Exercise requirements
Find the word "بلاک" in the data below and copy each line that holds it.

Source texts of formatted documents
· · · · · · ·

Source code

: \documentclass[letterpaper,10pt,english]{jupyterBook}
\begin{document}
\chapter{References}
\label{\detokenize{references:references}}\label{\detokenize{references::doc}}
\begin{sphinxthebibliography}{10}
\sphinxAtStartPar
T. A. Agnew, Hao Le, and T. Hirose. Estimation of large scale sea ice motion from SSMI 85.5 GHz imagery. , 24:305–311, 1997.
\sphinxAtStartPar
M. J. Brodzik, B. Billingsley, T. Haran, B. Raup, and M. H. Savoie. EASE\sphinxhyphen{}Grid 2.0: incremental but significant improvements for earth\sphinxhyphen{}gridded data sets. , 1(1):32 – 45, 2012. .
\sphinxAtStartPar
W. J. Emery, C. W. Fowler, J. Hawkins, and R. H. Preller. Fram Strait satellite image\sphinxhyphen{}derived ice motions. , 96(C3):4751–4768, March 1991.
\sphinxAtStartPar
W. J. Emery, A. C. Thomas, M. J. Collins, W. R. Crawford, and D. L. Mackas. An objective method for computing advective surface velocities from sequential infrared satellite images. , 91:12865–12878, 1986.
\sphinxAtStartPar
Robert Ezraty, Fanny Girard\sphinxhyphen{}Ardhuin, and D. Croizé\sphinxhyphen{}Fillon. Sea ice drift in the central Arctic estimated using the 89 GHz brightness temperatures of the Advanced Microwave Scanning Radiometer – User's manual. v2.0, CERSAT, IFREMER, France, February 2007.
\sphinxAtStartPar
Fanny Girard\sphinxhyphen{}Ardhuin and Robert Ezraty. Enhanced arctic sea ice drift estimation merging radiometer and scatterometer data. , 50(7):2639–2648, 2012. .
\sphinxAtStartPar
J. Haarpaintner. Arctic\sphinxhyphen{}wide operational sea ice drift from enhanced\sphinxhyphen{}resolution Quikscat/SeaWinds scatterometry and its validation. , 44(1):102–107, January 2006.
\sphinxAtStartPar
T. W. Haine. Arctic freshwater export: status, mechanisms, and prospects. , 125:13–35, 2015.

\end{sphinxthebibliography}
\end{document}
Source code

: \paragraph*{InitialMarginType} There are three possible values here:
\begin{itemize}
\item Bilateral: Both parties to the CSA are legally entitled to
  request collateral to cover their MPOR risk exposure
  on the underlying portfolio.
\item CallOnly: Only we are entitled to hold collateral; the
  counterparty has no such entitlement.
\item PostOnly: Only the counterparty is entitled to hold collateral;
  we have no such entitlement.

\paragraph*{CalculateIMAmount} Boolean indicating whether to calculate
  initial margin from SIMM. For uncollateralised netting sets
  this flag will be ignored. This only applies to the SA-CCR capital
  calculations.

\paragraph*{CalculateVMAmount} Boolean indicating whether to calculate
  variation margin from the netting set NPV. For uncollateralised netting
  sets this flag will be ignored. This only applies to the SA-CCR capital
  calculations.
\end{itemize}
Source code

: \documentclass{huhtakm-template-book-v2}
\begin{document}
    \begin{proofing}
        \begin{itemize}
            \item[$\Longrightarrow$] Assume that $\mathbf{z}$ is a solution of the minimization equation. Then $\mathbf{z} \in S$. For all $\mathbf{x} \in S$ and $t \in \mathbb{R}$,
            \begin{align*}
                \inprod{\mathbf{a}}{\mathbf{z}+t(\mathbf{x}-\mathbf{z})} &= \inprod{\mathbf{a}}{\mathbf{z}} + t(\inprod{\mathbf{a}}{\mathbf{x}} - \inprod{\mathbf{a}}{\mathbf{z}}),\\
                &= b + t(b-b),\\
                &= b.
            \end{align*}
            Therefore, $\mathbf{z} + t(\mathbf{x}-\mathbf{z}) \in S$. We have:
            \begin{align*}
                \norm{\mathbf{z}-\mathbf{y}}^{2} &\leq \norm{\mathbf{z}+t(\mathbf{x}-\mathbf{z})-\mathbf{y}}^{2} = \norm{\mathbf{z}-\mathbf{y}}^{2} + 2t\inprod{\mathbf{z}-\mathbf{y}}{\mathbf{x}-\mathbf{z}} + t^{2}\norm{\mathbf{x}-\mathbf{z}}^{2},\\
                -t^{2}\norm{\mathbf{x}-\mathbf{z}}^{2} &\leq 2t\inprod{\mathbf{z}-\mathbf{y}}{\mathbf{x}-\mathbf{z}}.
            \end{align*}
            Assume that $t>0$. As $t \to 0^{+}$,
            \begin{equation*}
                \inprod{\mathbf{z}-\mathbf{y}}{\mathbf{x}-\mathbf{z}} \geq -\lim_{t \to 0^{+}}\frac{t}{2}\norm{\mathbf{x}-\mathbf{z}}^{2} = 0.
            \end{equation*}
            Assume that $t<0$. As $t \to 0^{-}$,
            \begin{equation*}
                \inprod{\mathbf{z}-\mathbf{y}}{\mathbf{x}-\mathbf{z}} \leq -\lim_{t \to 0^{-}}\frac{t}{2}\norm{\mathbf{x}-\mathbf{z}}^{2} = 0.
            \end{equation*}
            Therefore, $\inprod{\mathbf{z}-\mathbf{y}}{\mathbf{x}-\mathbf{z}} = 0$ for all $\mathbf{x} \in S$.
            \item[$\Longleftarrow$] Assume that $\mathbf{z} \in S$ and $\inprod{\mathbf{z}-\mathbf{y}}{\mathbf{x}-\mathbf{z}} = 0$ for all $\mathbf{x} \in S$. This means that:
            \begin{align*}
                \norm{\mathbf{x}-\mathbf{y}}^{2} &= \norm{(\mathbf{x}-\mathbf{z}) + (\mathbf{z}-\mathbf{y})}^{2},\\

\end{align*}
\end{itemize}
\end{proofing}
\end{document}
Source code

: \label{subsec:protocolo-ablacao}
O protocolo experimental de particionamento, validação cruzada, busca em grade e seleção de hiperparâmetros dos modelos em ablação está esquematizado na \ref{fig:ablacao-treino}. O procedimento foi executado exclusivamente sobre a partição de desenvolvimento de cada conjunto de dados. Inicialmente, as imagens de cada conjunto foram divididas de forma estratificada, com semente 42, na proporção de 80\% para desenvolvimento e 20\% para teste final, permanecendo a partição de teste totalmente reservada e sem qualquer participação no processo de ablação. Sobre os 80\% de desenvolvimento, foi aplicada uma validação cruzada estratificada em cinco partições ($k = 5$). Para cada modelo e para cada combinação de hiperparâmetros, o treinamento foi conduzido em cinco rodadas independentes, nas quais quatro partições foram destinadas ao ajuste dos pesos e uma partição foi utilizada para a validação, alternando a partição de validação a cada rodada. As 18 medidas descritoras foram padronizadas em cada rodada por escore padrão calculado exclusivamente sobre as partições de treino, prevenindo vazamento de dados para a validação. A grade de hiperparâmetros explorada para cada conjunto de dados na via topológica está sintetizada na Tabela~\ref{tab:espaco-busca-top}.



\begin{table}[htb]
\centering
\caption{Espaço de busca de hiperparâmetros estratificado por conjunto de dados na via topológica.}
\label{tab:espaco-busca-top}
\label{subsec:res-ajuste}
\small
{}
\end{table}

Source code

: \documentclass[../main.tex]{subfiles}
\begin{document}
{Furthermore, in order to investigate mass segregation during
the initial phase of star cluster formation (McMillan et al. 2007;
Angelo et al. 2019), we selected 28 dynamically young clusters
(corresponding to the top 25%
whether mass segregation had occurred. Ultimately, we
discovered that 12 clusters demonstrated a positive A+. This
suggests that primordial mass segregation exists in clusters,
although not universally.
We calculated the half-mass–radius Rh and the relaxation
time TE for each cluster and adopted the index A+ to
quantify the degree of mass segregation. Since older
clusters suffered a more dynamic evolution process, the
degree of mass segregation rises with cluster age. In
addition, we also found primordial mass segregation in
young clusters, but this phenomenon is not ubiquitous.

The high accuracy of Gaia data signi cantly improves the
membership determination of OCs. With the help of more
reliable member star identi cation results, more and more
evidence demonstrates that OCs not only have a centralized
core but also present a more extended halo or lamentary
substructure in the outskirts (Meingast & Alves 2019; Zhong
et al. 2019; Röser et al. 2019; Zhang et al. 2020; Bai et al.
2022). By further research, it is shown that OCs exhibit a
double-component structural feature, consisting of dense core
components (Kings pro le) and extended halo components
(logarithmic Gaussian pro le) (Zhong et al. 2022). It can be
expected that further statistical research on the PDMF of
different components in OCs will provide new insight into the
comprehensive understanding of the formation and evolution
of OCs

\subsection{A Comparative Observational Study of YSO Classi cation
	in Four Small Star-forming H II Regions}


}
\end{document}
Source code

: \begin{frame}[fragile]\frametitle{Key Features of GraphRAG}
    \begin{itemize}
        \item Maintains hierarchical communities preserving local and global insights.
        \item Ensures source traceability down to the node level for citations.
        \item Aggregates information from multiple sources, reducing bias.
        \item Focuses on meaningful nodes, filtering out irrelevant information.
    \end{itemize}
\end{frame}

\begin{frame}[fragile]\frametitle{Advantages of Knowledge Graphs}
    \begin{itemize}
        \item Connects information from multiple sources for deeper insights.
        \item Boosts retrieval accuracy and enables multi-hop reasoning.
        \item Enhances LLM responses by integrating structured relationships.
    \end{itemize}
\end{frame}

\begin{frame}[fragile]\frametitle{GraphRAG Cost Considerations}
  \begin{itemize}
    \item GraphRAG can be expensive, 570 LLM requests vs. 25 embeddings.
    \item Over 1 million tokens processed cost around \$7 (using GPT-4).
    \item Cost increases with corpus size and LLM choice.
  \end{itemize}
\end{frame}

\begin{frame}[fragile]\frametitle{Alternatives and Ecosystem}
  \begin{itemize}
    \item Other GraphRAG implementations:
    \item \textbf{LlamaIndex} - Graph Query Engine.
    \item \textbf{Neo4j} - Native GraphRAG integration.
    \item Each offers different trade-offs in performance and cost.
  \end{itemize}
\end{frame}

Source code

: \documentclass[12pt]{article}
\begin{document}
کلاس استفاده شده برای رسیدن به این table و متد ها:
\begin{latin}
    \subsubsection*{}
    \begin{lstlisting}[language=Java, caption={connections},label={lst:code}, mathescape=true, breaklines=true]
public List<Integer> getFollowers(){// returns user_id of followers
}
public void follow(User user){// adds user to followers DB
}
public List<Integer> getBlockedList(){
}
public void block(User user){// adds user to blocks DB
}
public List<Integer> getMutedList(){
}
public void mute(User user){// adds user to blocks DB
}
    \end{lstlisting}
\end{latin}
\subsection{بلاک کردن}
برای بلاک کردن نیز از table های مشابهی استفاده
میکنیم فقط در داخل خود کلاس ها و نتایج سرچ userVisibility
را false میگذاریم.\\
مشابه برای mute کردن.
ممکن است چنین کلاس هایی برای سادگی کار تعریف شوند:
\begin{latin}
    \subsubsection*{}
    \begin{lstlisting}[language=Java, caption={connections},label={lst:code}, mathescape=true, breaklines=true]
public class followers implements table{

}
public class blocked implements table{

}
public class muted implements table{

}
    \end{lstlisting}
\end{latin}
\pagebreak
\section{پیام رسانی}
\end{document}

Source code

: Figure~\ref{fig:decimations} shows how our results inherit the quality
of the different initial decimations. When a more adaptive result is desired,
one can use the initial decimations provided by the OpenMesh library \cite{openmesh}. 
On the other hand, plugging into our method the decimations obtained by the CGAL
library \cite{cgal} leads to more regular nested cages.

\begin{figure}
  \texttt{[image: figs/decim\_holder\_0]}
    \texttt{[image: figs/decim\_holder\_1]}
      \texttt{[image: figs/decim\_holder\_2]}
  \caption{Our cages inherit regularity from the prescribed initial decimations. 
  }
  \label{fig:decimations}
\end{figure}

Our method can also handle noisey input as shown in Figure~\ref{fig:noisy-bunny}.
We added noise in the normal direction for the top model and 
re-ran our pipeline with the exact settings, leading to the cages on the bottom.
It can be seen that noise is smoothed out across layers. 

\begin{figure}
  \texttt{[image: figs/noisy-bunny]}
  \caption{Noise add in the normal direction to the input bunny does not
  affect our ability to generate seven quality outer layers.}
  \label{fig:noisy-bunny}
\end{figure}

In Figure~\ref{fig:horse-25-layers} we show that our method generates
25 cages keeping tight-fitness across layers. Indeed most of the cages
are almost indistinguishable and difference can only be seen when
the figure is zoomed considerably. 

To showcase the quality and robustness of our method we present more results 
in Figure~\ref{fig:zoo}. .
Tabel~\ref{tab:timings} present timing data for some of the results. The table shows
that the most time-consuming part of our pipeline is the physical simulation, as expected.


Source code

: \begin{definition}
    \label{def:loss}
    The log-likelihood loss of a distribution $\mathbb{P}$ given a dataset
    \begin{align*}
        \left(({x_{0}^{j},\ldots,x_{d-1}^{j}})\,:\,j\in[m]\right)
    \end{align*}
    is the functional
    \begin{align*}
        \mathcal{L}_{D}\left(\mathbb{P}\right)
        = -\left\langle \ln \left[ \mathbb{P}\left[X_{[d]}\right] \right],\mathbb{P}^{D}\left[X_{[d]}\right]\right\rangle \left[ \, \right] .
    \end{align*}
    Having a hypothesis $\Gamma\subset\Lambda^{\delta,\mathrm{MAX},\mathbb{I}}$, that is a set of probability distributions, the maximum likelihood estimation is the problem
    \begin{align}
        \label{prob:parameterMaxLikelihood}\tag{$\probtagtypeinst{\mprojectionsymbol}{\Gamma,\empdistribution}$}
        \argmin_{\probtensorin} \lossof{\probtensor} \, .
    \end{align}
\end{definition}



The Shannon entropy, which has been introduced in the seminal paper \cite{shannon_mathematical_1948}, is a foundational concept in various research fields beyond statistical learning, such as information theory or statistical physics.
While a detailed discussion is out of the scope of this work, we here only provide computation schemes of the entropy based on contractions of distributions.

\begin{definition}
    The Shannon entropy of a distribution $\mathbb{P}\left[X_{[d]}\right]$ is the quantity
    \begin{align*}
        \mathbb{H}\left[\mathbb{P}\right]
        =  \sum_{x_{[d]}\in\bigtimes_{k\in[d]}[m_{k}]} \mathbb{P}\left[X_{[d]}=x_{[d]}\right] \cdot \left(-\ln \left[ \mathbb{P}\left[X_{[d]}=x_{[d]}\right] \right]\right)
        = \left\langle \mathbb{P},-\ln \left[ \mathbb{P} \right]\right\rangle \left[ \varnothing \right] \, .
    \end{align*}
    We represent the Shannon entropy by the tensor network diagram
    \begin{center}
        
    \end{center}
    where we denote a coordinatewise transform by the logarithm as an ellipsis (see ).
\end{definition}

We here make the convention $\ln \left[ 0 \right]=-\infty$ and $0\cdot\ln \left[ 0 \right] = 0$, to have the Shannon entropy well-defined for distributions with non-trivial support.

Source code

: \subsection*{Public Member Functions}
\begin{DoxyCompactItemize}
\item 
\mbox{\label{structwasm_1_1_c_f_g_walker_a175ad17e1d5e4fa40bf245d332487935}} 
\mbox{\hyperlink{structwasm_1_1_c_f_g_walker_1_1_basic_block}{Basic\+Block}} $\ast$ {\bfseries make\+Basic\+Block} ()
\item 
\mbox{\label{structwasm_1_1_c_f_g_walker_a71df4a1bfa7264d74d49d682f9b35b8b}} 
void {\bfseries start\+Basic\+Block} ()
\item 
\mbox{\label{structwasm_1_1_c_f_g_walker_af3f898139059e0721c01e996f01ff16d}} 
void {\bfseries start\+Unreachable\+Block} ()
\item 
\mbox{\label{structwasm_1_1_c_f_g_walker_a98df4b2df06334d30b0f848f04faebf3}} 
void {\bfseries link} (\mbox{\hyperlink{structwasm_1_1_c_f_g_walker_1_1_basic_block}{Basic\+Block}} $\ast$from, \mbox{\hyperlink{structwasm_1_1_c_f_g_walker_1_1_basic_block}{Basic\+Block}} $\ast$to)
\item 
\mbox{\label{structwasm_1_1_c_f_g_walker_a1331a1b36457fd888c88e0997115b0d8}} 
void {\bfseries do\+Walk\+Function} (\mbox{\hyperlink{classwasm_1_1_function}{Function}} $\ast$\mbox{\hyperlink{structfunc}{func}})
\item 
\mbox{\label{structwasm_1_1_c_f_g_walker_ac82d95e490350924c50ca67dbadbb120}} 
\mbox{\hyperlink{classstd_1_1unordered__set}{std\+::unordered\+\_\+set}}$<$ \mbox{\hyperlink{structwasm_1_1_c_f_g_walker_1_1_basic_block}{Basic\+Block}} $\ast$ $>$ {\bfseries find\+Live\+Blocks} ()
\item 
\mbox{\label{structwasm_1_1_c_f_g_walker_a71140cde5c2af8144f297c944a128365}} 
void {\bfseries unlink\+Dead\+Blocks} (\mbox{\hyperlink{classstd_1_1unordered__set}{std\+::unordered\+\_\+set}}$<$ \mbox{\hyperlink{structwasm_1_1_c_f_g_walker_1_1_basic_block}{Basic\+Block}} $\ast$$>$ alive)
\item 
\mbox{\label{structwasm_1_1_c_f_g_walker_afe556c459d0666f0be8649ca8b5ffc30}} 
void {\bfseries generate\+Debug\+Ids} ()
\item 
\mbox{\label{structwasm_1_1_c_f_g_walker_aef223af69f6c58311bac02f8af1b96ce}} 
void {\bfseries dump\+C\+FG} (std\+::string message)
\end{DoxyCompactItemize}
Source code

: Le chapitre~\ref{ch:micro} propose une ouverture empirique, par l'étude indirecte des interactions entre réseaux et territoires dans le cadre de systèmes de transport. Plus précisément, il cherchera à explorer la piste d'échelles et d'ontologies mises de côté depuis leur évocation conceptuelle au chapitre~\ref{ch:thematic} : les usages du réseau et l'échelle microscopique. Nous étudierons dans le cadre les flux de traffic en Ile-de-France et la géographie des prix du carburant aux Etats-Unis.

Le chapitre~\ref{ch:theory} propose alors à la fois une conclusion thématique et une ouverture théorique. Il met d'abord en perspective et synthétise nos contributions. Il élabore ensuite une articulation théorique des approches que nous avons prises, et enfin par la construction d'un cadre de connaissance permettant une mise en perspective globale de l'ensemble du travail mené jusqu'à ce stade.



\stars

· · · · · · ·

Response to the exercise
\subsection{بلاک کردن}
برای بلاک کردن نیز از table های مشابهی استفاده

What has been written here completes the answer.